▶ [Instructions for the task]
Your answer is one number: the count of lines below that hold the word "然后发送".

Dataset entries
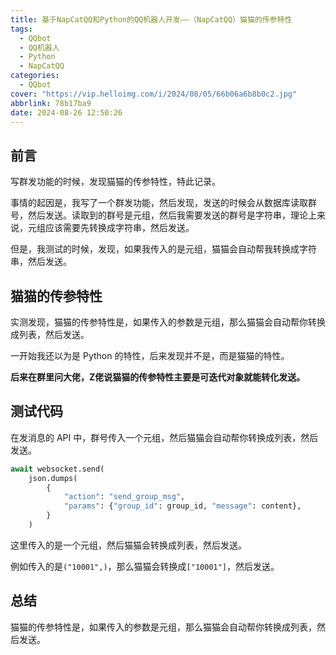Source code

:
 ```yaml
---
title: 基于NapCatQQ和Python的QQ机器人开发——（NapCatQQ）猫猫的传参特性
tags:
  - QQbot
  - QQ机器人
  - Python
  - NapCatQQ
categories:
  - QQbot
cover: "https://vip.helloimg.com/i/2024/08/05/66b06a6b8b0c2.jpg"
abbrlink: 78b17ba9
date: 2024-08-26 12:50:26
---
```


## 前言

写群发功能的时候，发现猫猫的传参特性，特此记录。

事情的起因是，我写了一个群发功能，然后发现，发送的时候会从数据库读取群号，然后发送。读取到的群号是元组，然后我需要发送的群号是字符串，理论上来说，元组应该需要先转换成字符串，然后发送。

但是，我测试的时候，发现，如果我传入的是元组，猫猫会自动帮我转换成字符串，然后发送。

## 猫猫的传参特性

实测发现，猫猫的传参特性是，如果传入的参数是元组，那么猫猫会自动帮你转换成列表，然后发送。

一开始我还以为是 Python 的特性，后来发现并不是，而是猫猫的特性。

**后来在群里问大佬，Z佬说猫猫的传参特性主要是可迭代对象就能转化发送。**

## 测试代码

在发消息的 API 中，群号传入一个元组，然后猫猫会自动帮你转换成列表，然后发送。

```python
await websocket.send(
    json.dumps(
        {
            "action": "send_group_msg",
            "params": {"group_id": group_id, "message": content},
        }
    )
```

这里传入的是一个元组，然后猫猫会转换成列表，然后发送。

例如传入的是`("10001",)`，那么猫猫会转换成`["10001"]`，然后发送。

## 总结

猫猫的传参特性是，如果传入的参数是元组，那么猫猫会自动帮你转换成列表，然后发送。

▶ [Task output]
7